### Task statement
Omitting the images, transcribe the records below exactly as they stand.
····················
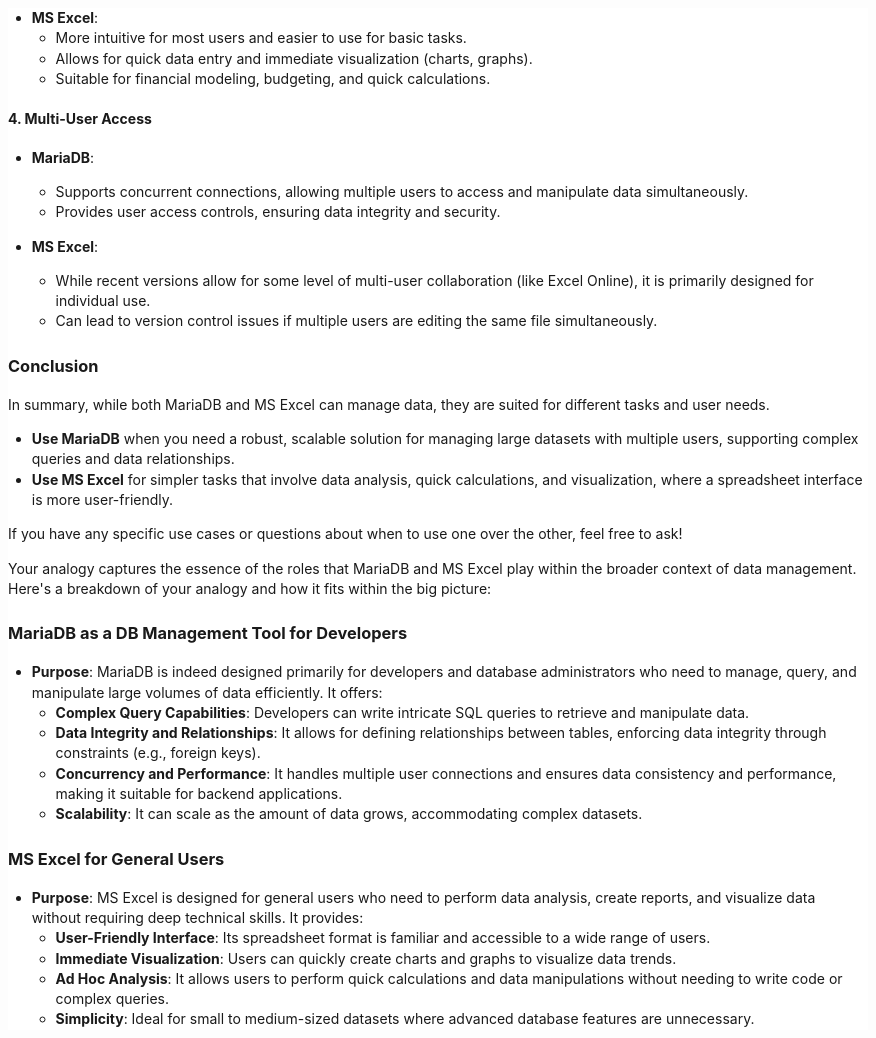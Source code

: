 - **MS Excel**: 
  - More intuitive for most users and easier to use for basic tasks.
  - Allows for quick data entry and immediate visualization (charts, graphs).
  - Suitable for financial modeling, budgeting, and quick calculations.

#### 4. **Multi-User Access**
- **MariaDB**: 
  - Supports concurrent connections, allowing multiple users to access and manipulate data simultaneously.
  - Provides user access controls, ensuring data integrity and security.

- **MS Excel**: 
  - While recent versions allow for some level of multi-user collaboration (like Excel Online), it is primarily designed for individual use.
  - Can lead to version control issues if multiple users are editing the same file simultaneously.

### Conclusion

In summary, while both MariaDB and MS Excel can manage data, they are suited for different tasks and user needs. 

- **Use MariaDB** when you need a robust, scalable solution for managing large datasets with multiple users, supporting complex queries and data relationships.
- **Use MS Excel** for simpler tasks that involve data analysis, quick calculations, and visualization, where a spreadsheet interface is more user-friendly.

If you have any specific use cases or questions about when to use one over the other, feel free to ask!

Your analogy captures the essence of the roles that MariaDB and MS Excel play within the broader context of data management. Here's a breakdown of your analogy and how it fits within the big picture:

### MariaDB as a DB Management Tool for Developers
- **Purpose**: MariaDB is indeed designed primarily for developers and database administrators who need to manage, query, and manipulate large volumes of data efficiently. It offers:
  - **Complex Query Capabilities**: Developers can write intricate SQL queries to retrieve and manipulate data.
  - **Data Integrity and Relationships**: It allows for defining relationships between tables, enforcing data integrity through constraints (e.g., foreign keys).
  - **Concurrency and Performance**: It handles multiple user connections and ensures data consistency and performance, making it suitable for backend applications.
  - **Scalability**: It can scale as the amount of data grows, accommodating complex datasets.

### MS Excel for General Users
- **Purpose**: MS Excel is designed for general users who need to perform data analysis, create reports, and visualize data without requiring deep technical skills. It provides:
  - **User-Friendly Interface**: Its spreadsheet format is familiar and accessible to a wide range of users.
  - **Immediate Visualization**: Users can quickly create charts and graphs to visualize data trends.
  - **Ad Hoc Analysis**: It allows users to perform quick calculations and data manipulations without needing to write code or complex queries.
  - **Simplicity**: Ideal for small to medium-sized datasets where advanced database features are unnecessary.
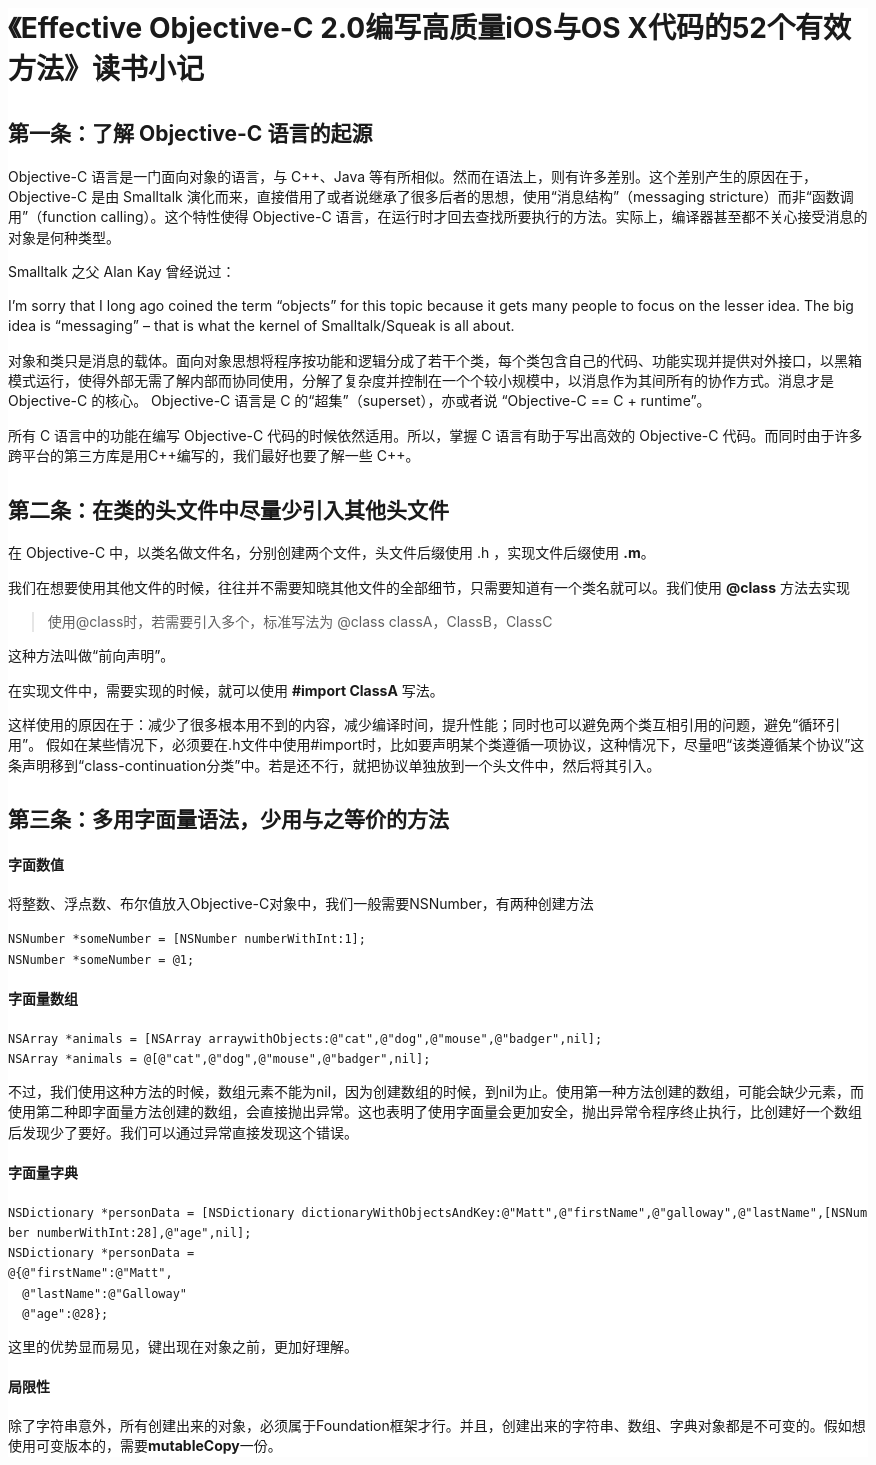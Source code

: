 

# 《Effective Objective-C 2.0编写高质量iOS与OS X代码的52个有效方法》读书小记

## 第一条：了解 Objective-C 语言的起源

Objective-C 语言是一门面向对象的语言，与 C++、Java 等有所相似。然而在语法上，则有许多差别。这个差别产生的原因在于，Objective-C 是由 Smalltalk 演化而来，直接借用了或者说继承了很多后者的思想，使用“消息结构”（messaging stricture）而非“函数调用”（function calling）。这个特性使得 Objective-C 语言，在运行时才回去查找所要执行的方法。实际上，编译器甚至都不关心接受消息的对象是何种类型。

Smalltalk 之父 Alan Kay 曾经说过：

I’m sorry that I long ago coined the term “objects” for this topic because it gets many people to focus on the lesser idea. The big idea is “messaging” – that is what the kernel of Smalltalk/Squeak is all about.

对象和类只是消息的载体。面向对象思想将程序按功能和逻辑分成了若干个类，每个类包含自己的代码、功能实现并提供对外接口，以黑箱模式运行，使得外部无需了解内部而协同使用，分解了复杂度并控制在一个个较小规模中，以消息作为其间所有的协作方式。消息才是 Objective-C 的核心。
Objective-C 语言是 C 的“超集”（superset），亦或者说 “Objective-C == C + runtime”。

所有 C 语言中的功能在编写 Objective-C 代码的时候依然适用。所以，掌握 C 语言有助于写出高效的 Objective-C 代码。而同时由于许多跨平台的第三方库是用C++编写的，我们最好也要了解一些 C++。

## 第二条：在类的头文件中尽量少引入其他头文件
在 Objective-C 中，以类名做文件名，分别创建两个文件，头文件后缀使用 .h ，实现文件后缀使用 **.m**。

我们在想要使用其他文件的时候，往往并不需要知晓其他文件的全部细节，只需要知道有一个类名就可以。我们使用 **@class** 方法去实现

> 使用@class时，若需要引入多个，标准写法为 @class classA，ClassB，ClassC

这种方法叫做“前向声明”。

在实现文件中，需要实现的时候，就可以使用 **#import ClassA** 写法。

这样使用的原因在于：减少了很多根本用不到的内容，减少编译时间，提升性能；同时也可以避免两个类互相引用的问题，避免“循环引用”。
假如在某些情况下，必须要在.h文件中使用#import时，比如要声明某个类遵循一项协议，这种情况下，尽量吧“该类遵循某个协议”这条声明移到“class-continuation分类”中。若是还不行，就把协议单独放到一个头文件中，然后将其引入。

## 第三条：多用字面量语法，少用与之等价的方法
#### 字面数值
将整数、浮点数、布尔值放入Objective-C对象中，我们一般需要NSNumber，有两种创建方法
```
NSNumber *someNumber = [NSNumber numberWithInt:1];
NSNumber *someNumber = @1; 
```
#### 字面量数组
```
NSArray *animals = [NSArray arraywithObjects:@"cat",@"dog",@"mouse",@"badger",nil];
NSArray *animals = @[@"cat",@"dog",@"mouse",@"badger",nil];
```
不过，我们使用这种方法的时候，数组元素不能为nil，因为创建数组的时候，到nil为止。使用第一种方法创建的数组，可能会缺少元素，而使用第二种即字面量方法创建的数组，会直接抛出异常。这也表明了使用字面量会更加安全，抛出异常令程序终止执行，比创建好一个数组后发现少了要好。我们可以通过异常直接发现这个错误。
#### 字面量字典
```
NSDictionary *personData = [NSDictionary dictionaryWithObjectsAndKey:@"Matt",@"firstName",@"galloway",@"lastName",[NSNumber numberWithInt:28],@"age",nil];
NSDictionary *personData = 
@{@"firstName":@"Matt",
  @"lastName":@"Galloway"
  @"age":@28};
```
这里的优势显而易见，键出现在对象之前，更加好理解。
#### 局限性
除了字符串意外，所有创建出来的对象，必须属于Foundation框架才行。并且，创建出来的字符串、数组、字典对象都是不可变的。假如想使用可变版本的，需要**mutableCopy**一份。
····················
### Task output
Source code

: - **MS Excel**: 
  - More intuitive for most users and easier to use for basic tasks.
  - Allows for quick data entry and immediate visualization (charts, graphs).
  - Suitable for financial modeling, budgeting, and quick calculations.

#### 4. **Multi-User Access**
- **MariaDB**: 
  - Supports concurrent connections, allowing multiple users to access and manipulate data simultaneously.
  - Provides user access controls, ensuring data integrity and security.

- **MS Excel**: 
  - While recent versions allow for some level of multi-user collaboration (like Excel Online), it is primarily designed for individual use.
  - Can lead to version control issues if multiple users are editing the same file simultaneously.

### Conclusion

In summary, while both MariaDB and MS Excel can manage data, they are suited for different tasks and user needs. 

- **Use MariaDB** when you need a robust, scalable solution for managing large datasets with multiple users, supporting complex queries and data relationships.
- **Use MS Excel** for simpler tasks that involve data analysis, quick calculations, and visualization, where a spreadsheet interface is more user-friendly.

If you have any specific use cases or questions about when to use one over the other, feel free to ask!

Your analogy captures the essence of the roles that MariaDB and MS Excel play within the broader context of data management. Here's a breakdown of your analogy and how it fits within the big picture:

### MariaDB as a DB Management Tool for Developers
- **Purpose**: MariaDB is indeed designed primarily for developers and database administrators who need to manage, query, and manipulate large volumes of data efficiently. It offers:
  - **Complex Query Capabilities**: Developers can write intricate SQL queries to retrieve and manipulate data.
  - **Data Integrity and Relationships**: It allows for defining relationships between tables, enforcing data integrity through constraints (e.g., foreign keys).
  - **Concurrency and Performance**: It handles multiple user connections and ensures data consistency and performance, making it suitable for backend applications.
  - **Scalability**: It can scale as the amount of data grows, accommodating complex datasets.

### MS Excel for General Users
- **Purpose**: MS Excel is designed for general users who need to perform data analysis, create reports, and visualize data without requiring deep technical skills. It provides:
  - **User-Friendly Interface**: Its spreadsheet format is familiar and accessible to a wide range of users.
  - **Immediate Visualization**: Users can quickly create charts and graphs to visualize data trends.
  - **Ad Hoc Analysis**: It allows users to perform quick calculations and data manipulations without needing to write code or complex queries.
  - **Simplicity**: Ideal for small to medium-sized datasets where advanced database features are unnecessary.
Source code

: 

# 《Effective Objective-C 2.0编写高质量iOS与OS X代码的52个有效方法》读书小记

## 第一条：了解 Objective-C 语言的起源

Objective-C 语言是一门面向对象的语言，与 C++、Java 等有所相似。然而在语法上，则有许多差别。这个差别产生的原因在于，Objective-C 是由 Smalltalk 演化而来，直接借用了或者说继承了很多后者的思想，使用“消息结构”（messaging stricture）而非“函数调用”（function calling）。这个特性使得 Objective-C 语言，在运行时才回去查找所要执行的方法。实际上，编译器甚至都不关心接受消息的对象是何种类型。

Smalltalk 之父 Alan Kay 曾经说过：

I’m sorry that I long ago coined the term “objects” for this topic because it gets many people to focus on the lesser idea. The big idea is “messaging” – that is what the kernel of Smalltalk/Squeak is all about.

对象和类只是消息的载体。面向对象思想将程序按功能和逻辑分成了若干个类，每个类包含自己的代码、功能实现并提供对外接口，以黑箱模式运行，使得外部无需了解内部而协同使用，分解了复杂度并控制在一个个较小规模中，以消息作为其间所有的协作方式。消息才是 Objective-C 的核心。
Objective-C 语言是 C 的“超集”（superset），亦或者说 “Objective-C == C + runtime”。

所有 C 语言中的功能在编写 Objective-C 代码的时候依然适用。所以，掌握 C 语言有助于写出高效的 Objective-C 代码。而同时由于许多跨平台的第三方库是用C++编写的，我们最好也要了解一些 C++。

## 第二条：在类的头文件中尽量少引入其他头文件
在 Objective-C 中，以类名做文件名，分别创建两个文件，头文件后缀使用 .h ，实现文件后缀使用 **.m**。

我们在想要使用其他文件的时候，往往并不需要知晓其他文件的全部细节，只需要知道有一个类名就可以。我们使用 **@class** 方法去实现

> 使用@class时，若需要引入多个，标准写法为 @class classA，ClassB，ClassC

这种方法叫做“前向声明”。

在实现文件中，需要实现的时候，就可以使用 **#import ClassA** 写法。

这样使用的原因在于：减少了很多根本用不到的内容，减少编译时间，提升性能；同时也可以避免两个类互相引用的问题，避免“循环引用”。
假如在某些情况下，必须要在.h文件中使用#import时，比如要声明某个类遵循一项协议，这种情况下，尽量吧“该类遵循某个协议”这条声明移到“class-continuation分类”中。若是还不行，就把协议单独放到一个头文件中，然后将其引入。

## 第三条：多用字面量语法，少用与之等价的方法
#### 字面数值
将整数、浮点数、布尔值放入Objective-C对象中，我们一般需要NSNumber，有两种创建方法
```
NSNumber *someNumber = [NSNumber numberWithInt:1];
NSNumber *someNumber = @1; 
```
#### 字面量数组
```
NSArray *animals = [NSArray arraywithObjects:@"cat",@"dog",@"mouse",@"badger",nil];
NSArray *animals = @[@"cat",@"dog",@"mouse",@"badger",nil];
```
不过，我们使用这种方法的时候，数组元素不能为nil，因为创建数组的时候，到nil为止。使用第一种方法创建的数组，可能会缺少元素，而使用第二种即字面量方法创建的数组，会直接抛出异常。这也表明了使用字面量会更加安全，抛出异常令程序终止执行，比创建好一个数组后发现少了要好。我们可以通过异常直接发现这个错误。
#### 字面量字典
```
NSDictionary *personData = [NSDictionary dictionaryWithObjectsAndKey:@"Matt",@"firstName",@"galloway",@"lastName",[NSNumber numberWithInt:28],@"age",nil];
NSDictionary *personData = 
@{@"firstName":@"Matt",
  @"lastName":@"Galloway"
  @"age":@28};
```
这里的优势显而易见，键出现在对象之前，更加好理解。
#### 局限性
除了字符串意外，所有创建出来的对象，必须属于Foundation框架才行。并且，创建出来的字符串、数组、字典对象都是不可变的。假如想使用可变版本的，需要**mutableCopy**一份。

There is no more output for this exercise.